Extinct genus of crocodyliform

Gobiosuchus ("Gobi [desert] crocodile") is an extinct genus of crocodyliform described in 1972 by Polish palaeontologist Halszka Osmólska. It hails from the Late Cretaceous (Early Campanian) of Bayn Dzak (Djadokhta Formation), in the Gobi Desert of Mongolia. The type species is Gobiosuchus kielanae, classified as a member of the family Gobiosuchidae.

== Description ==
Gobiosuchus is a small and gracile animal with long, slender limbs (despite the comparatively small pectoral and pelvic girdles) and a relatively elongated neck. It is very heavily armoured, with several transverse rows of dorsal and ventral osteoderms that correspond to each vertebra and meet laterally, forming overlapping cylindrical "rings" of dermal scutes surrounding the entirety of the neck (8 transverse rows), torso (10 transverse rows), and tail.
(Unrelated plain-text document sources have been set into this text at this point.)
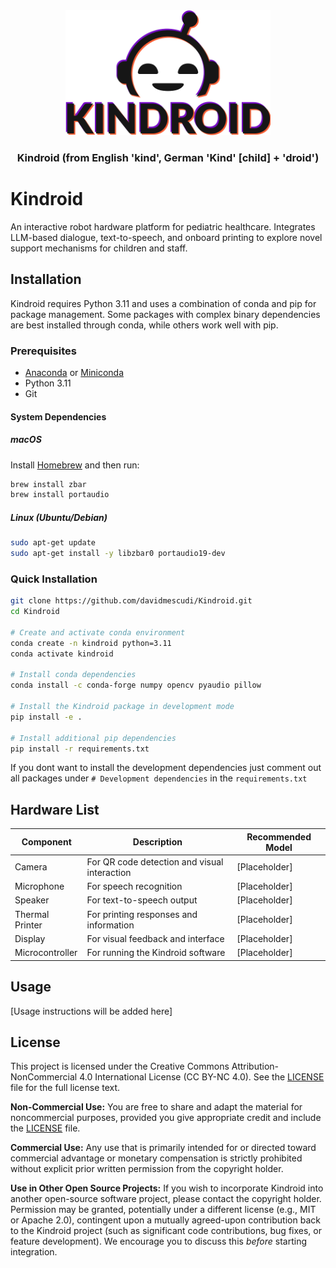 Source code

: <div align="center">

  <picture>
    <source media="(prefers-color-scheme: dark)" srcset="https://raw.githubusercontent.com/davidmescudi/Kindroid/refs/heads/main/images/logo_dark.svg">
    <source media="(prefers-color-scheme: light)" srcset="https://raw.githubusercontent.com/davidmescudi/Kindroid/refs/heads/main/images/logo_light.svg">
    <img alt="kindroid logo" src="https://raw.githubusercontent.com/davidmescudi/Kindroid/refs/heads/main/images/logo_light.svg" height="200" style="max-width: 100%;">
  </picture>

### Kindroid (from English 'kind', German 'Kind' [child] + 'droid')
</div>

# Kindroid
An interactive robot hardware platform for pediatric healthcare. Integrates LLM-based dialogue, text-to-speech, and onboard printing to explore novel support mechanisms for children and staff.

## Installation

Kindroid requires Python 3.11 and uses a combination of conda and pip for package management. Some packages with complex binary dependencies are best installed through conda, while others work well with pip.

### Prerequisites

- [Anaconda](https://www.anaconda.com/download) or [Miniconda](https://docs.conda.io/en/latest/miniconda.html)
- Python 3.11
- Git

#### System Dependencies

##### macOS
Install [Homebrew](https://brew.sh/) and then run:
```bash
brew install zbar
brew install portaudio
```

##### Linux (Ubuntu/Debian)
```bash
sudo apt-get update
sudo apt-get install -y libzbar0 portaudio19-dev
```

### Quick Installation

```bash
git clone https://github.com/davidmescudi/Kindroid.git
cd Kindroid

# Create and activate conda environment
conda create -n kindroid python=3.11
conda activate kindroid

# Install conda dependencies
conda install -c conda-forge numpy opencv pyaudio pillow

# Install the Kindroid package in development mode
pip install -e .

# Install additional pip dependencies
pip install -r requirements.txt
```

If you dont want to install the development dependencies just comment out all packages under `# Development dependencies` in the `requirements.txt`

## Hardware List

| Component | Description | Recommended Model |
|-----------|-------------|------------------|
| Camera | For QR code detection and visual interaction | [Placeholder] |
| Microphone | For speech recognition | [Placeholder] |
| Speaker | For text-to-speech output | [Placeholder] |
| Thermal Printer | For printing responses and information | [Placeholder] |
| Display | For visual feedback and interface | [Placeholder] |
| Microcontroller | For running the Kindroid software | [Placeholder] |

## Usage

[Usage instructions will be added here]

## License
This project is licensed under the Creative Commons Attribution-NonCommercial 4.0 International License (CC BY-NC 4.0). See the [LICENSE](LICENSE) file for the full license text.

**Non-Commercial Use:** You are free to share and adapt the material for noncommercial purposes, provided you give appropriate credit and include the [LICENSE](LICENSE) file.

**Commercial Use:** Any use that is primarily intended for or directed toward commercial advantage or monetary compensation is strictly prohibited without explicit prior written permission from the copyright holder.

**Use in Other Open Source Projects:** If you wish to incorporate Kindroid into another open-source software project, please contact the copyright holder. Permission may be granted, potentially under a different license (e.g., MIT or Apache 2.0), contingent upon a mutually agreed-upon contribution back to the Kindroid project (such as significant code contributions, bug fixes, or feature development). We encourage you to discuss this *before* starting integration.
It also has osteoderms on the limbs arranged in a mosaic pattern. The cervical and thoracic scutes have a thickened ridge on their posterior end, where they overlapped the next ring behind it, limiting flexibility despite the elongated proportions.

The skull is relatively short and tall, with large orbits and laterally projecting squamosal bones of the skull roof. The palate possesses several pits to receive the sharp, conical teeth of the lower jaw, with the biggest of these corresponding to the enlarged fourth dentary tooth.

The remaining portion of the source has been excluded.